Ma questa non è l’unica incongruenza della versione fornita dal medico Garasto. Un infermiere, infatti, ha affermato che “Russo Stefania indossava un pigiama che non presentava né macchie ematiche né di altro liquido, e che il feto si presentava abbastanza pulito come se fosse stato espulso già da tempo e non poco prima”.

Agghiaccianti le dichiarazioni di un’altra infermiera la quale avrebbe notato “il feto fare alcuni movimenti, anche se minimi, per esempio che muoveva le manine e che gli sembrava ancora vivo”.

Dall’autospia disposta dal pm, infatti, è emerso che “il feto una volta espulso aveva respirato e la morte era sopraggiunta per arresto cardiaco respiratorio da insufficienza cardiorespiratoria acuta in feto al terzo trimestre normo-conformato, vivo e vitale conseguente ad aborto procurato”.

Tre giorni dopo, il 18 maggio, la madre è stata visitata dai periti della Procura secondo cui “l’aborto di Russo Stefania non può ricondursi a trauma addominale da incidente stradale e la causa dell’espulsione del feto è da ascriversi ad aborto indotto, ovvero ad azione meccanica iatrogena da rapportare a pratica abortiva procurata farmacologicamente o chirurgicamente e, pertanto, non riconducibili ad esiti di incidente stradale”.

A insospettire i carabinieri, inoltre, c’è la versione fornita dalla madre circa l’incidente avvenuto sulla statale 106. Gli investigatori, infatti, non sono riusciti a scoprire dove si è consumato il sinistro mentre la donna non è stata in grado di fornire neanche i nomi degli “amici” che sarebbero stati in macchina con lei al momento dell’impatto. Amici che non si sarebbero neanche preoccupati delle condizioni di Stefania Russo dopo che questa ha abortito.

Ad aggravare la posizione del medico, infine, ci sono i numerosi contatti telefonici, precedenti alla morte del feto, tra il dottore Garasto, Nunziatina Falcone (che ha accompagnato la Russo al Pronto Soccorso dell’ospedale di Corigliano) e Pietro Andrea Zangaro, una sorta di intermediario (con diversi precedenti per truffa) al quale la madre del bambino si sarebbe rivolta dopo aver appurato che era in ritardo per la pratica dell’aborto legale.

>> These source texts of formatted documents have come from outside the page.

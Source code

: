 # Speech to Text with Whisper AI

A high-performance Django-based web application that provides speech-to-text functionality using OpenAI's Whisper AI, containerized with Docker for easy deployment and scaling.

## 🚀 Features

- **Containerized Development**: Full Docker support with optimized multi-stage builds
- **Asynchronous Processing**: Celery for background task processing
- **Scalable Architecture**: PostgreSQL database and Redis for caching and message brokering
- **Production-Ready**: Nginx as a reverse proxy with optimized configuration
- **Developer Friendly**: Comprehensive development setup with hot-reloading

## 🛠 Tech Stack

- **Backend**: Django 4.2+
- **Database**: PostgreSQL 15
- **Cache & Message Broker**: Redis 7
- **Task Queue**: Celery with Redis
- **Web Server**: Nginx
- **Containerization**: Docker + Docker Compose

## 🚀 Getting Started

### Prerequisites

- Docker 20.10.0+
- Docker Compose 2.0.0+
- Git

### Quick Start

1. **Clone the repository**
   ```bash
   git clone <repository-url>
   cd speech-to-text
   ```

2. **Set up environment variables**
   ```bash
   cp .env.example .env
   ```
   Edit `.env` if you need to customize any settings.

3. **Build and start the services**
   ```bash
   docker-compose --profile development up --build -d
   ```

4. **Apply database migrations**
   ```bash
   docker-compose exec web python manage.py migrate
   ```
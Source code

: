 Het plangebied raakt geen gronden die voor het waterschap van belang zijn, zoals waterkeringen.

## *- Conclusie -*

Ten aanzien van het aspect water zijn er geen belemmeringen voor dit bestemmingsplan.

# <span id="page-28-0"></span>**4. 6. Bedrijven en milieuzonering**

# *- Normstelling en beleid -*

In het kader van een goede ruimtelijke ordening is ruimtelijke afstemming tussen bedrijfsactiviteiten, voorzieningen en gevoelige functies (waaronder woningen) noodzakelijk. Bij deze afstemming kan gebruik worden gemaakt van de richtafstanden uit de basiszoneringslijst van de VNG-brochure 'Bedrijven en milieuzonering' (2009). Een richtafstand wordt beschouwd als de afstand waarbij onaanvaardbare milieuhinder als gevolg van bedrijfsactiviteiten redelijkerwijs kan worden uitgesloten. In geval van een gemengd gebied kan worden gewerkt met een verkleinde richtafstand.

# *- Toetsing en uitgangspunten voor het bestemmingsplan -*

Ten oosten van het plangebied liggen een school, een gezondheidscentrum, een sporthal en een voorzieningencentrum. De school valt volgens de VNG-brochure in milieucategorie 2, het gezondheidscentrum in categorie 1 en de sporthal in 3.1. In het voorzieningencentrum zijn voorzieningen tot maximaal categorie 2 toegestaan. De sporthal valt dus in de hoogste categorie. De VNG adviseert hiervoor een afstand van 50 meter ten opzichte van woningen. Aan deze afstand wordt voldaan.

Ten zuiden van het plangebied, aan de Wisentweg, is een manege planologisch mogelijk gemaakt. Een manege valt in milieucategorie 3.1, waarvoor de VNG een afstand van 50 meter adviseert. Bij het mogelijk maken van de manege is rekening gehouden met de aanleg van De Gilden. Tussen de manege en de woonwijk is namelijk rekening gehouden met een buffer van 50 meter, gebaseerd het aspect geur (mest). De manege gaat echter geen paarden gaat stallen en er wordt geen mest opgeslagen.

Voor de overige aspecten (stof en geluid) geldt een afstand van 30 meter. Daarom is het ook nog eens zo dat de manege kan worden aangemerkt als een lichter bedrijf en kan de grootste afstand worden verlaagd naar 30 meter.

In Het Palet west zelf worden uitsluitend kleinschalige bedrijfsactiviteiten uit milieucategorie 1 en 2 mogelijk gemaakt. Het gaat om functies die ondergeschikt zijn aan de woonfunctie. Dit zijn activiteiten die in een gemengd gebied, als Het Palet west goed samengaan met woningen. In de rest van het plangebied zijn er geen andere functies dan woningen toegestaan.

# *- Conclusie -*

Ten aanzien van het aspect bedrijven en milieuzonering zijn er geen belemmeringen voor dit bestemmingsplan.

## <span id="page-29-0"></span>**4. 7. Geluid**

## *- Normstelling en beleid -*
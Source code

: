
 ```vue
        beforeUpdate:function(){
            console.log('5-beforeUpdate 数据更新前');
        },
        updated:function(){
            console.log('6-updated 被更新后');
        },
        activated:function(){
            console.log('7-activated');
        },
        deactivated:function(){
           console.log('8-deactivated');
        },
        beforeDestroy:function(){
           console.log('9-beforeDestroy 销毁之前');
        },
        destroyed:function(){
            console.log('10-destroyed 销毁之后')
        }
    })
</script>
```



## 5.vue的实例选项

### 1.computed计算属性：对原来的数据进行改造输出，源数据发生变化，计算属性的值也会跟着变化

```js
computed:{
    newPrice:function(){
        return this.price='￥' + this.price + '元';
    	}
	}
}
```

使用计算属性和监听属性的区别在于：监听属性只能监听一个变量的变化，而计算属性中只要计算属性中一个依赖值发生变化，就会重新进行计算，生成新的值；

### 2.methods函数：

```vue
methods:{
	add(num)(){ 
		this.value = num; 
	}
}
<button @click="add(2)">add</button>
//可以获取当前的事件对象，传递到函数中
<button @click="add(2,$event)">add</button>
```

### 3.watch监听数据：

La mamma, l’amica, il medico e l’intermediario oggi sono tutti agli arresti domiciliari. Sarà il processo a stabilire se hanno ucciso il feto mentre le indagini continuano per capire dove e chi ha praticato l’aborto a Stefania Russo. A voler vederci chiaro, adesso, anche la Regione con un’indagine interna – è scritto in una nota stampa della giunta regionale – “al fine di verificare eventuali responsabilità. Tale verifica è stata avviata anche con l’obiettivo di supportare le attività investigative della magistratura e degli organi inquirenti”.